Behind in the alley, past the blaring music of some old BeeGees song (how this is going to attract tourists into a buying frenzy, I'm not really sure. He must be one of those Harvard MBA grads with some experimental theory on marketing), and in amongst the gathered crowd of hashers, some already wearing their brand new black T-shirts emblazoned with 1199. Wow, beers stops, babe stops AND a T-shirt. Where will all this largesse end?

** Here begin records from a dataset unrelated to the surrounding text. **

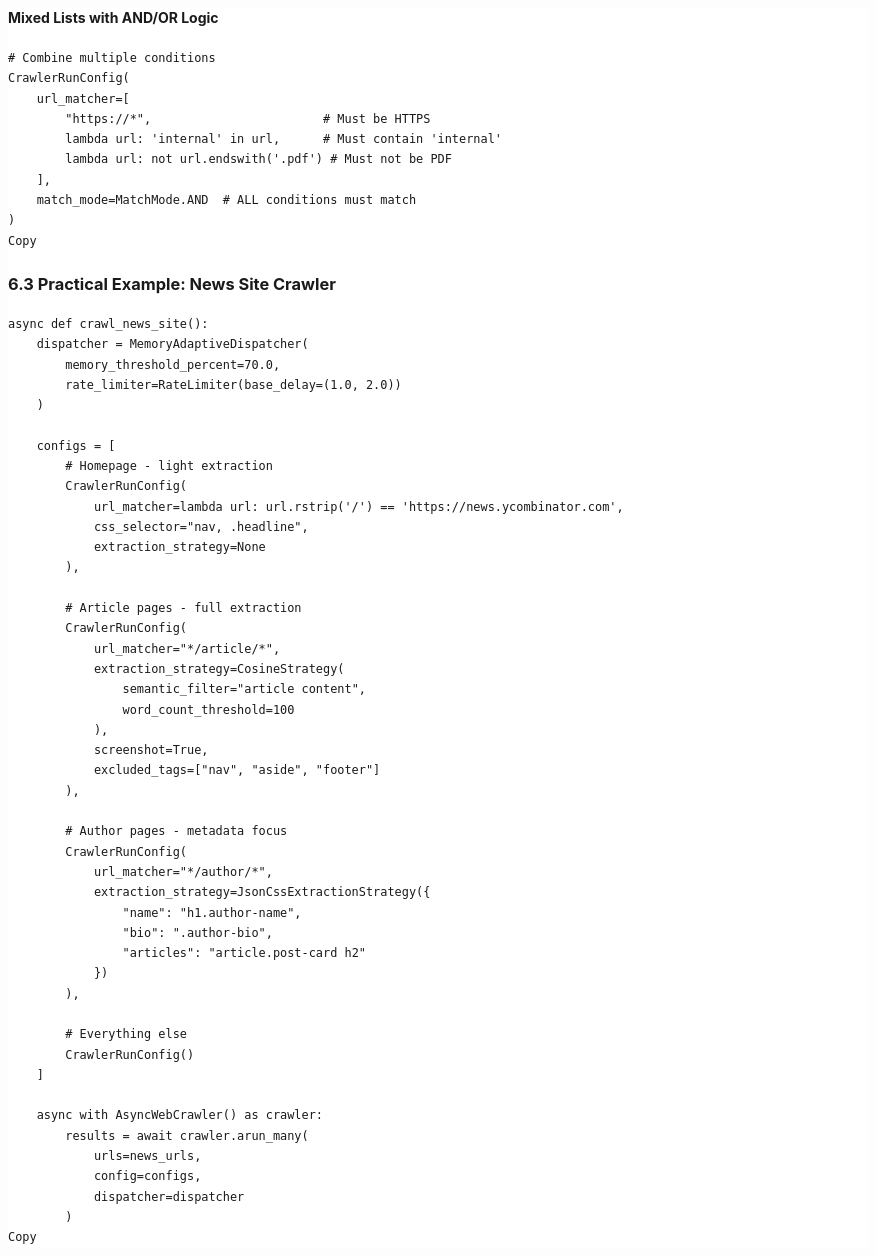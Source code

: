 #### Mixed Lists with AND/OR Logic
```
# Combine multiple conditions
CrawlerRunConfig(
    url_matcher=[
        "https://*",                        # Must be HTTPS
        lambda url: 'internal' in url,      # Must contain 'internal'
        lambda url: not url.endswith('.pdf') # Must not be PDF
    ],
    match_mode=MatchMode.AND  # ALL conditions must match
)
Copy
```

### 6.3 Practical Example: News Site Crawler
```
async def crawl_news_site():
    dispatcher = MemoryAdaptiveDispatcher(
        memory_threshold_percent=70.0,
        rate_limiter=RateLimiter(base_delay=(1.0, 2.0))
    )

    configs = [
        # Homepage - light extraction
        CrawlerRunConfig(
            url_matcher=lambda url: url.rstrip('/') == 'https://news.ycombinator.com',
            css_selector="nav, .headline",
            extraction_strategy=None
        ),

        # Article pages - full extraction
        CrawlerRunConfig(
            url_matcher="*/article/*",
            extraction_strategy=CosineStrategy(
                semantic_filter="article content",
                word_count_threshold=100
            ),
            screenshot=True,
            excluded_tags=["nav", "aside", "footer"]
        ),

        # Author pages - metadata focus
        CrawlerRunConfig(
            url_matcher="*/author/*",
            extraction_strategy=JsonCssExtractionStrategy({
                "name": "h1.author-name",
                "bio": ".author-bio",
                "articles": "article.post-card h2"
            })
        ),

        # Everything else
        CrawlerRunConfig()
    ]

    async with AsyncWebCrawler() as crawler:
        results = await crawler.arun_many(
            urls=news_urls,
            config=configs,
            dispatcher=dispatcher
        )
Copy
```
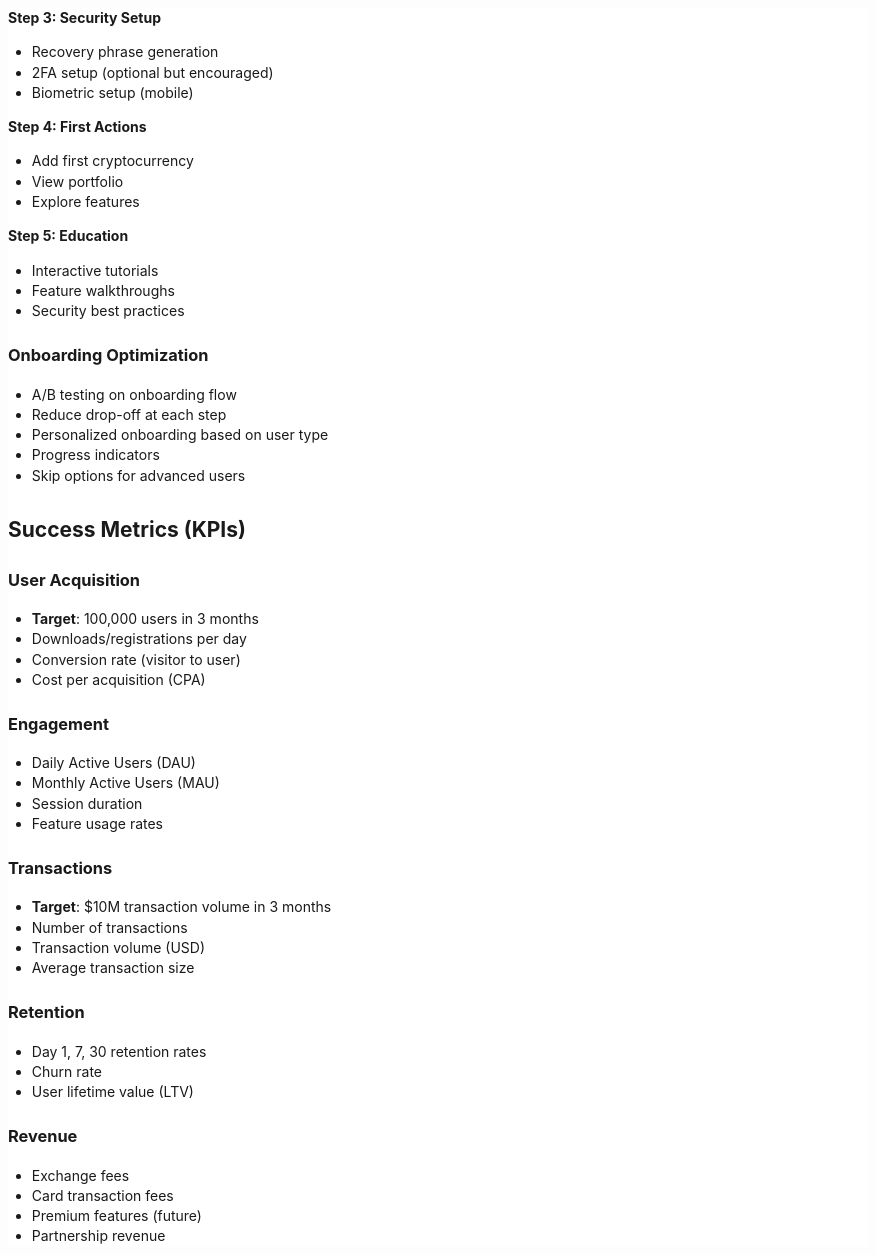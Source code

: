 **Step 3: Security Setup**
- Recovery phrase generation
- 2FA setup (optional but encouraged)
- Biometric setup (mobile)

**Step 4: First Actions**
- Add first cryptocurrency
- View portfolio
- Explore features

**Step 5: Education**
- Interactive tutorials
- Feature walkthroughs
- Security best practices

### Onboarding Optimization
- A/B testing on onboarding flow
- Reduce drop-off at each step
- Personalized onboarding based on user type
- Progress indicators
- Skip options for advanced users

## Success Metrics (KPIs)

### User Acquisition
- **Target**: 100,000 users in 3 months
- Downloads/registrations per day
- Conversion rate (visitor to user)
- Cost per acquisition (CPA)

### Engagement
- Daily Active Users (DAU)
- Monthly Active Users (MAU)
- Session duration
- Feature usage rates

### Transactions
- **Target**: $10M transaction volume in 3 months
- Number of transactions
- Transaction volume (USD)
- Average transaction size

### Retention
- Day 1, 7, 30 retention rates
- Churn rate
- User lifetime value (LTV)

### Revenue
- Exchange fees
- Card transaction fees
- Premium features (future)
- Partnership revenue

Hash music, by this time, reeling, managed to get the Harvard entrepreneur to turn the BeeGees down so that our GM could be heard. After the obligatory, hares, visitors and returners in the circle, what does our illustrious GM do? He looks a gift horse in the mouth (was it Trojan?) and calls Ed into the circle for handing out a shirt with logos from Check Inn 99, from Jeep, but not, NOT from the Bangkok Hash. He stopped short of asking for a recall. Meanwhile, Noreiga was still having his shower, as usual. Well, not so usual actually. He was instructing the girls from the balcony above to pour buckets of water down on him. The circle started into 'My Sister Belinda'. However, the girls up on the balcony did not get the hint and poured only water. A golden opportunity (as it were) missed.

>From there we retired inside to find that the largesse was not yet over. No, the meal too was on the house! Gobs and gobs of potato salad (for those weight watchers among us) as well as that leafy stuff. Ham, mustard, bread, and I don't know what else. My particular sin was, at that moment, gluttony. Indeed, it seemed to me that, throughout this afternoon, the assembled hashers had, I think, probably committed all of the seven deadly sins. And it wasn't even 8 o'clock yet.

Yes, what a day. What a run! And the night was young (notwithstanding the fact that I was not, and felt it!).